The greatest men's figure skating contest begins with today's technical program. There are two Olympic champions, a world champion and an American champion in the field.

And then, there is Stojko, the Canadian king who brings to the competition a powerhouse jumping combination -- the quadruple toe loop-triple toe loop.

It's three seconds and seven revolutions of leaping splendor.

"I once read where Michael Jordan said air time was just an illusion," Stojko said. "On the ice, what you're doing is trying to get as much air time as possible, to float in the air a long, long time."

Stojko's ability to leap and land the quad may be the skating trick that elevates him past Brian Boitano, Viktor Petrenko, Kurt Browning and Scott Davis, four of the big five of men's skating.

"You have the future, the present and the past all coming together," Stojko said. "Without a doubt, this is the best competition ever. We're all going to do our stuff. The guy who does the most stuff, and who stands, will win."

Stojko is the dark horse who could win.
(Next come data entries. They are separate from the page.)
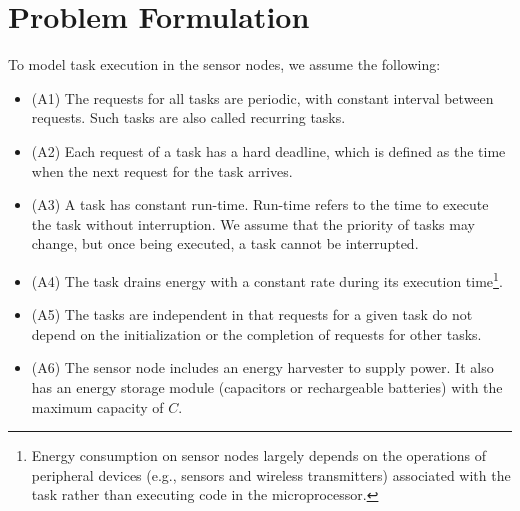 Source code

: \section{ Problem Formulation} \label{sec:problem}

To model task execution in the sensor nodes, we assume the following: 
\begin{itemize}
	\item (A1) The requests for all tasks are periodic, with constant interval between requests. Such tasks are also called recurring tasks. 
	\item (A2) Each request of a task has a hard deadline, which is defined as the time when the next request for the task arrives. 
	\item (A3) A task has constant run-time. Run-time refers to the time to execute the task without interruption. We assume that the priority of tasks may change, but once being executed, a task cannot be interrupted. 
	\item (A4) The task drains energy with a constant rate during its execution time\footnote{Energy consumption on sensor nodes largely depends on the operations of peripheral devices (e.g., sensors and wireless transmitters) associated with the task rather than executing code in the microprocessor.}.       
	\item (A5) The tasks are independent in that requests for a given task do not depend on the initialization or the completion of requests for other tasks.
	\item (A6) The sensor node includes an energy harvester to supply power. It also has an energy storage module (capacitors or rechargeable batteries) with the maximum capacity of $C$. 
\end{itemize}

 
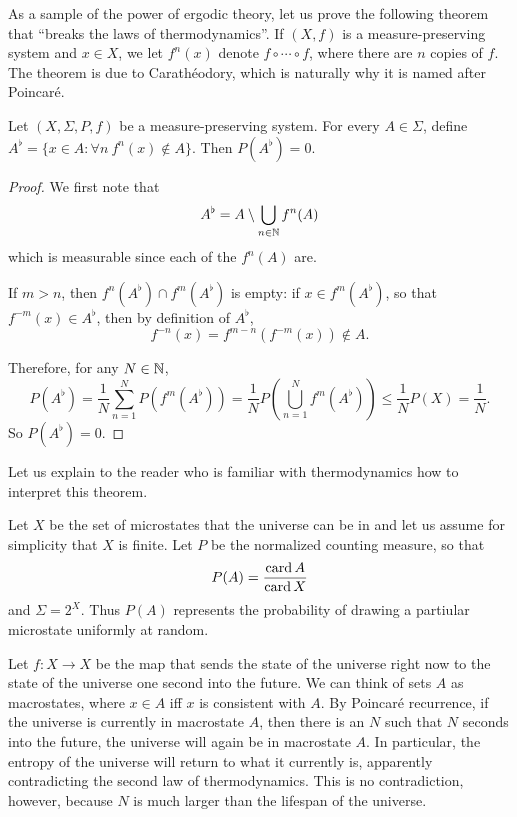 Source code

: \begin{subsec}
As a sample of the power of ergodic theory, let us prove the following theorem that ``breaks the laws of thermodynamics''.
If $(X, f)$ is a measure-preserving system and $x \in X$, we let $f^{n}(x)$ denote $f \circ \cdots \circ f$, where there are $n$ copies of $f$.
The theorem is due to Carathéodory, which is naturally why it is named after Poincar\'e.
\end{subsec}

\begin{theorem}
Let $(X, \Sigma, P, f)$ be a measure-preserving system.
For every $A \in \Sigma$, define $A^{\flat} = \{x \in A: \forall n~f^{n}(x) \notin A\}$.
Then $P(A^{\flat}) = 0$.
\end{theorem}
\begin{proof}
We first note that
\[A^{\flat} = A \setminus \bigcup_{n \in \mathbb{N}} f^{n}(A)\]
which is measurable since each of the $f^{n}(A)$ are.

If $m > n$, then $f^{n}(A^{\flat}) \cap f^{m}(A^{\flat})$ is empty: if $x \in f^{m}(A^{\flat})$, so that $f^{-m}(x) \in A^{\flat}$, then by definition of $A^{\flat}$,
\[f^{-n}(x) = f^{m-n}(f^{-m}(x)) \notin A.\]

Therefore, for any $N \in \mathbb{N}$,
\[P(A^{\flat}) = \frac{1}{N} \sum_{n=1}^{N} P(f^{m}(A^{\flat})) = \frac{1}{N} P\left(\bigcup_{n=1}^{N} f^{m}(A^{\flat})\right) \leq \frac{1}{N} P(X) = \frac{1}{N}.\]
So $P(A^{\flat}) = 0$.
\end{proof}

\begin{subsec}
Let us explain to the reader who is familiar with thermodynamics how to interpret this theorem.

Let $X$ be the set of microstates that the universe can be in and let us assume for simplicity that $X$ is finite.
Let $P$ be the normalized counting measure, so that
\[P(A) = \frac{\operatorname{card} A}{\operatorname{card} X}\]
and $\Sigma = 2^{X}$.
Thus $P(A)$ represents the probability of drawing a partiular microstate uniformly at random.

Let $f: X \to X$ be the map that sends the state of the universe right now to the state of the universe one second into the future.
We can think of sets $A$ as macrostates, where $x \in A$ iff $x$ is consistent with $A$.
By Poincar\'e recurrence, if the universe is currently in macrostate $A$, then there is an $N$ such that $N$ seconds into the future, the universe will again be in macrostate $A$.
In particular, the entropy of the universe will return to what it currently is, apparently contradicting the second law of thermodynamics.
This is no contradiction, however, because $N$ is much larger than the lifespan of the universe.
\end{subsec}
At the 1992 Winter Games in Albertville, France, Elvis was the only performer to skate cleanly through the competition, but the judges sent him packing to TheHeartbreak Hotel and placed him fourth.

"I didn't want the judges to take away the feeling I had at the Olympics," he said. "No matter what scores I got, I skated the best I could and I did my job."

This time, he has added polish and a Canadian title to his resume, and the judges may have no alternative but to put him first -- if he skates superbly.

Not bad for a guy who once had feet so small his parents couldn't even buy him skates.

Elvis Stojko really was named after the king of rock 'n' roll. His father, Steve, an immigrant from Slovenia, sings with a choral group and runs a landscaping business. His Hungarian-born mother, Irene, is a homemaker.

"When they came to Canada in the 1950s, Elvis was big," he said.

But Elvis Stojko was small. It wasn't until he was 5 that his parents found skates to fit his tiny feet.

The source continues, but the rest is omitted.